- **STUDY MATERIAL**

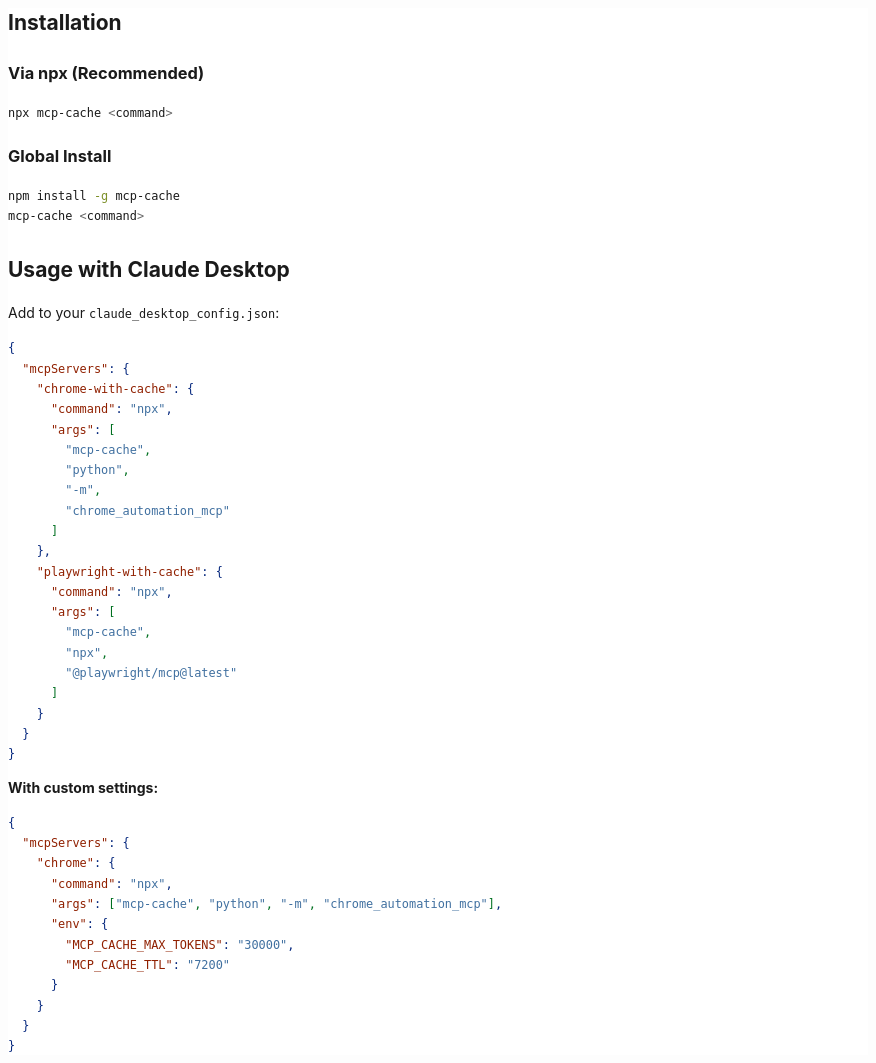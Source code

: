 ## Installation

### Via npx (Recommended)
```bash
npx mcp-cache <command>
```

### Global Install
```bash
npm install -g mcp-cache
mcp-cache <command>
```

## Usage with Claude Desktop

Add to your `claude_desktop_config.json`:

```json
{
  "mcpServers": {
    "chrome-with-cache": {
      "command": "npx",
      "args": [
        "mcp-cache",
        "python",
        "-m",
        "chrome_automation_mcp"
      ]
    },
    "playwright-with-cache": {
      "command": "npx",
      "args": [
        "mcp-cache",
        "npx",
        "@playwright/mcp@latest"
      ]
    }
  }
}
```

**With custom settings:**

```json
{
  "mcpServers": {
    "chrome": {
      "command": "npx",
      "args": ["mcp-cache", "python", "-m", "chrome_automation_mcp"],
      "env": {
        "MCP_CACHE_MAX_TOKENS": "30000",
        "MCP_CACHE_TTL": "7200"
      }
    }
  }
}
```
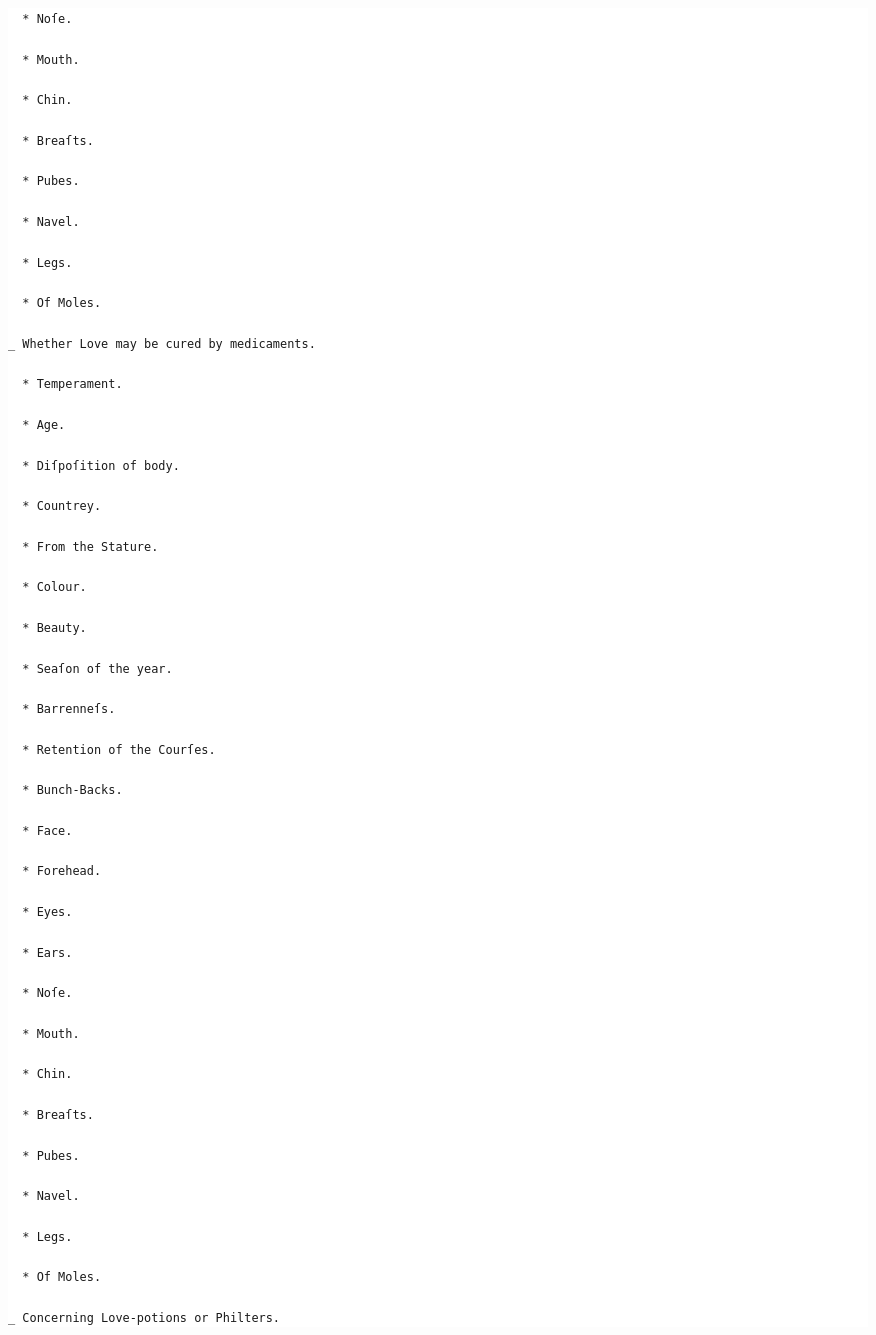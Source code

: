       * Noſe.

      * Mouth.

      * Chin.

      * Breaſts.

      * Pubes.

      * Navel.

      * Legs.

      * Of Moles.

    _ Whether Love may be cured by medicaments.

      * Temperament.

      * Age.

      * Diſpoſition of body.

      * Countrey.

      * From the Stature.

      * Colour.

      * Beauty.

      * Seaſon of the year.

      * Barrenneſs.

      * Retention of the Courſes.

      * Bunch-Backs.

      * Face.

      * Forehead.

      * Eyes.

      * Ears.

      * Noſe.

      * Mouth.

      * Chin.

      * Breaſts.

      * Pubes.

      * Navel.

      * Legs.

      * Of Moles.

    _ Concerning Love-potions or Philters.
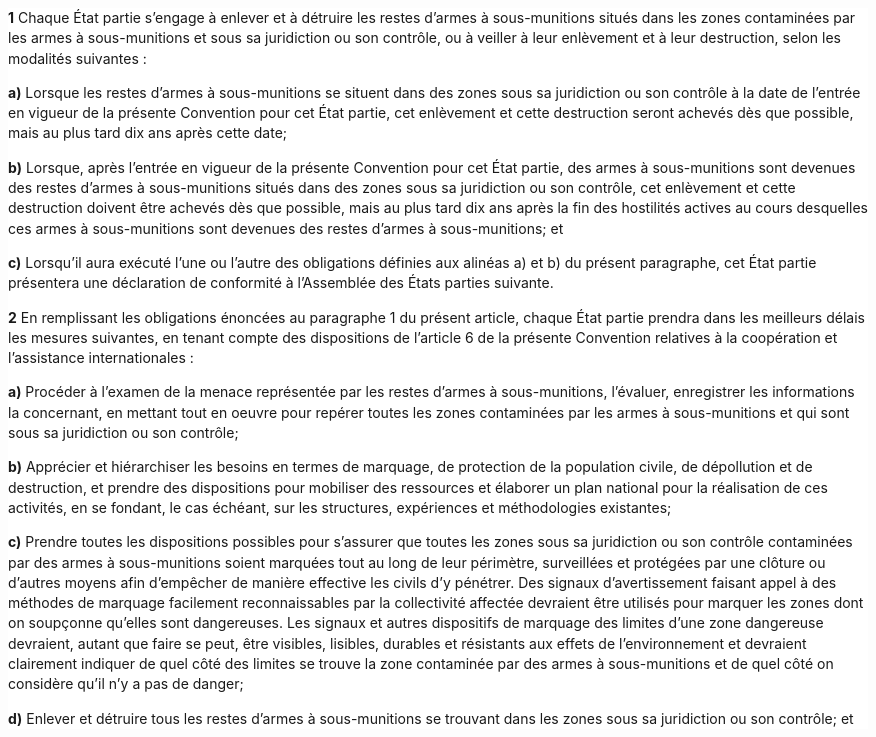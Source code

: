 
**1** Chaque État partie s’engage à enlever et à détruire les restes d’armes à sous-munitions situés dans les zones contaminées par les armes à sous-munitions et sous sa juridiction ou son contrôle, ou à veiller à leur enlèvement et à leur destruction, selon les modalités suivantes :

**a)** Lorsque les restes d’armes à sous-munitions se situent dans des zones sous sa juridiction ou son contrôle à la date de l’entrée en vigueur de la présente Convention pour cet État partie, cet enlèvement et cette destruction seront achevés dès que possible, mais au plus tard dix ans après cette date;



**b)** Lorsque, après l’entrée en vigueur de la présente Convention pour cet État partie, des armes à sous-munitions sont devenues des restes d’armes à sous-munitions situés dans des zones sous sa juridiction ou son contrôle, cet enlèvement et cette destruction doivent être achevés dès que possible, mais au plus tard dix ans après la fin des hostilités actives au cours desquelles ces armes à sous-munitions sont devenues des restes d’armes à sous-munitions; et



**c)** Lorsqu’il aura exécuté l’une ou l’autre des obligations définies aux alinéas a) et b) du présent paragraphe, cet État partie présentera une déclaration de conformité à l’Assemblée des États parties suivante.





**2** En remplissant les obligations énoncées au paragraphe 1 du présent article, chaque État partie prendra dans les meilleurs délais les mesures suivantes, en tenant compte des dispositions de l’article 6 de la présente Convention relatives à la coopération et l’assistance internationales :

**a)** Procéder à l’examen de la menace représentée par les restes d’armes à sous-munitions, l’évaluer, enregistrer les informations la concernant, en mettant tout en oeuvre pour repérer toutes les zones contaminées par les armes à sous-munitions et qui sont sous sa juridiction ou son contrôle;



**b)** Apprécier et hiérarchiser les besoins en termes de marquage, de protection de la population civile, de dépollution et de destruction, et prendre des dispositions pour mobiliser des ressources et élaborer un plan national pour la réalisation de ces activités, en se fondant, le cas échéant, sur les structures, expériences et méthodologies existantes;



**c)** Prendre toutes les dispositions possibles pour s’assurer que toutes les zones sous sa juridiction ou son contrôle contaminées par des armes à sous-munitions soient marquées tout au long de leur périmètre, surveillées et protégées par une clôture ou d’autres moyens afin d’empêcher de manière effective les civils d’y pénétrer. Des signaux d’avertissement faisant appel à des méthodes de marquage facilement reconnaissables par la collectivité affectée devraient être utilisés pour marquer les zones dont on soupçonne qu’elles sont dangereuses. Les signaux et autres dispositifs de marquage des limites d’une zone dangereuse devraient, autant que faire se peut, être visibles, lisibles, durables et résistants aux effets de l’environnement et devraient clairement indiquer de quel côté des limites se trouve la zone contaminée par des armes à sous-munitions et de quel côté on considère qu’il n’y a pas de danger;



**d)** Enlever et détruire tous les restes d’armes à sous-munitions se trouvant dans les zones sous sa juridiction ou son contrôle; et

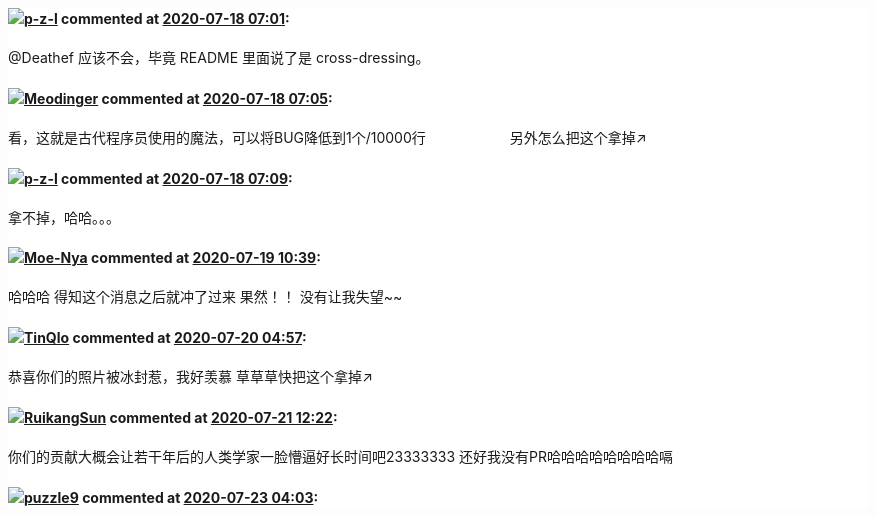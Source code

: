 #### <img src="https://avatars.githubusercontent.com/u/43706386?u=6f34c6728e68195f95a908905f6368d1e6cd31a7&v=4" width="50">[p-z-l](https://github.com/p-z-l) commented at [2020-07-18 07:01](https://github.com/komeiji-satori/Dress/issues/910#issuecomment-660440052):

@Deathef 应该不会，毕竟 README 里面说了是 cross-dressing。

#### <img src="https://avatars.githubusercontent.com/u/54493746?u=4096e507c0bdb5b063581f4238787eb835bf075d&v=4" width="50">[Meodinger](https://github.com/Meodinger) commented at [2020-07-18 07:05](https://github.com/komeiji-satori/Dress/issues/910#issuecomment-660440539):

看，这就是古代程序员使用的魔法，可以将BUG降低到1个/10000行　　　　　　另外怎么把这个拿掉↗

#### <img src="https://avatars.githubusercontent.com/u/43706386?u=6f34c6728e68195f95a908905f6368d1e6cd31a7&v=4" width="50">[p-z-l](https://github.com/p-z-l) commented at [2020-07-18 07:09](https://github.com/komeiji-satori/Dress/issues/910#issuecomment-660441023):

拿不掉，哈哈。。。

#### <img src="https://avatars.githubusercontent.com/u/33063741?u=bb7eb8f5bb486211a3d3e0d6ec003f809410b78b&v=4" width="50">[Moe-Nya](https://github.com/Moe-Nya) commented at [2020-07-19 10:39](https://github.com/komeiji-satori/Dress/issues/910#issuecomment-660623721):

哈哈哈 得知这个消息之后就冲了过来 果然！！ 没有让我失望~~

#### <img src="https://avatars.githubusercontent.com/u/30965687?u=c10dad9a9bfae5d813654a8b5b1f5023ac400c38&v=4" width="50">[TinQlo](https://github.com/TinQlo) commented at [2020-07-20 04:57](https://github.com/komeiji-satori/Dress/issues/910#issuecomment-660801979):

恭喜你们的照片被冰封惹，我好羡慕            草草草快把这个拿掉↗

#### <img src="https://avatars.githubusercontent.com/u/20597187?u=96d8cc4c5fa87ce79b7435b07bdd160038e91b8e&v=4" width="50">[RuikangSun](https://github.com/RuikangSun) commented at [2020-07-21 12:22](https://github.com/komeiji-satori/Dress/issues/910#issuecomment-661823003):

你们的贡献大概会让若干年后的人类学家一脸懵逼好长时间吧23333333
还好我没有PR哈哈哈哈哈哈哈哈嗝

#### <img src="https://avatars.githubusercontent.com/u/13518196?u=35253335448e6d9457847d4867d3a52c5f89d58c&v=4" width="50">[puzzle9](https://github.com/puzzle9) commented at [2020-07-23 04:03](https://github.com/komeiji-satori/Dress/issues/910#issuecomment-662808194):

- **WHAT TO WORK ON**
Every line above with the string "python" in it needs to be copied.

- **TASK RESPONSE**
        "python",
      "args": ["mcp-cache", "python", "-m", "chrome_automation_mcp"],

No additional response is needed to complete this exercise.